21.6.14

"Le Sang du guerrier" de Kim Yong-gyun, 2009

 
Le Sang du guerrier (The Sword with no Name)
(Bool-kkott-cheo-reom na-bi-cheo-reom)
de Kim Yong-gyun, 2009

Le Sang du Guerrier est une grande fresque mélodramatique historique adaptée d'un roman de Ya Seol-Rok.
Le film met en scène un personnage réel, emblématique de l'histoire coréenne, la reine Myeongseong, connue aussi sous le nom de reine Min, première épouse du roi Kojong, femme de pouvoir influente et reine martyre. Le film raconte un grand amour impossible entre cette reine et un personnage fictif, un jeune homme de classe inférieure rencontré par hasard juste avant qu'elle n'épouse le roi.

Si l'on fait taire la petite voix qui nous susurre que cette histoire d'amour n'a pas une once de crédibilité, on se trouve en mesure d'apprécier un beau film d'aventure où se mêlent grands sentiments, action, costumes somptueux et Japonais sournois. On y trouve en filigrane un résumé de la situation politique et économique de la Corée de la fin du XIXe siècle.

Tout comme les romans d'Alexandre Dumas, qui sont une bonne introduction à l'histoire de France à condition de les oublier aussitôt lus et de se tourner vers les livres d'histoire, cette superproduction attire l'attention sur un chapitre dramatique de l'histoire coréenne : celui de l'assassinat de la reine Min par les Japonais. La reine, qui s'employait à resserrer les liens entre la Corée et la Russie afin de contrer l'influence japonaise, était devenue gênante. Le 8 octobre 1895, un groupe d'hommes s'introduisait dans le palais avec mission de la tuer.

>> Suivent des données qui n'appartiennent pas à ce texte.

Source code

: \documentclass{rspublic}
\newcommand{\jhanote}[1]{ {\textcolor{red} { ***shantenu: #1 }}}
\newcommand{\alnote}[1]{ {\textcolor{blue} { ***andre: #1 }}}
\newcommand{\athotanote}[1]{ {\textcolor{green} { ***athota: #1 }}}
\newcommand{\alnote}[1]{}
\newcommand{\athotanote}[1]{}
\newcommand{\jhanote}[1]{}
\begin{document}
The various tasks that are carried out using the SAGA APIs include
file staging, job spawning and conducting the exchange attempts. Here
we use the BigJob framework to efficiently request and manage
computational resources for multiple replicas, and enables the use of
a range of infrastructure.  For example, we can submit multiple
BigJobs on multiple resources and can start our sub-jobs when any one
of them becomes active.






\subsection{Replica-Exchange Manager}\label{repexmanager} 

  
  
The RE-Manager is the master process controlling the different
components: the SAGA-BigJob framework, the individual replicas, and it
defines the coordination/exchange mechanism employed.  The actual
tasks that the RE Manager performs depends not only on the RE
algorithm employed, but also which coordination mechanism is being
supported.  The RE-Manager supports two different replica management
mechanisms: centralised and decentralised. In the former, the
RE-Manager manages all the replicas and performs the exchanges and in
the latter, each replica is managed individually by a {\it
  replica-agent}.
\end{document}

Derrière ce meurtre barbare (bien plus horrible encore que le film ne le montre) se trouvait l'ambassadeur japonais, Miura Gorō. La communauté internationale fut à l'époque si choquée et horrifiée, que le gouvernement japonais se trouva contraint d'organiser un simulacre de procès pour juger ceux qui avaient participé à l'opération. Bien entendu, Miura et les 55 autres suspects furent relaxés. La propagande japonaise attribua le meurtre à une lutte de pouvoir entre la reine et son beau-père Heungseon Daewongun, une rivalité qui apparaît également dans le film.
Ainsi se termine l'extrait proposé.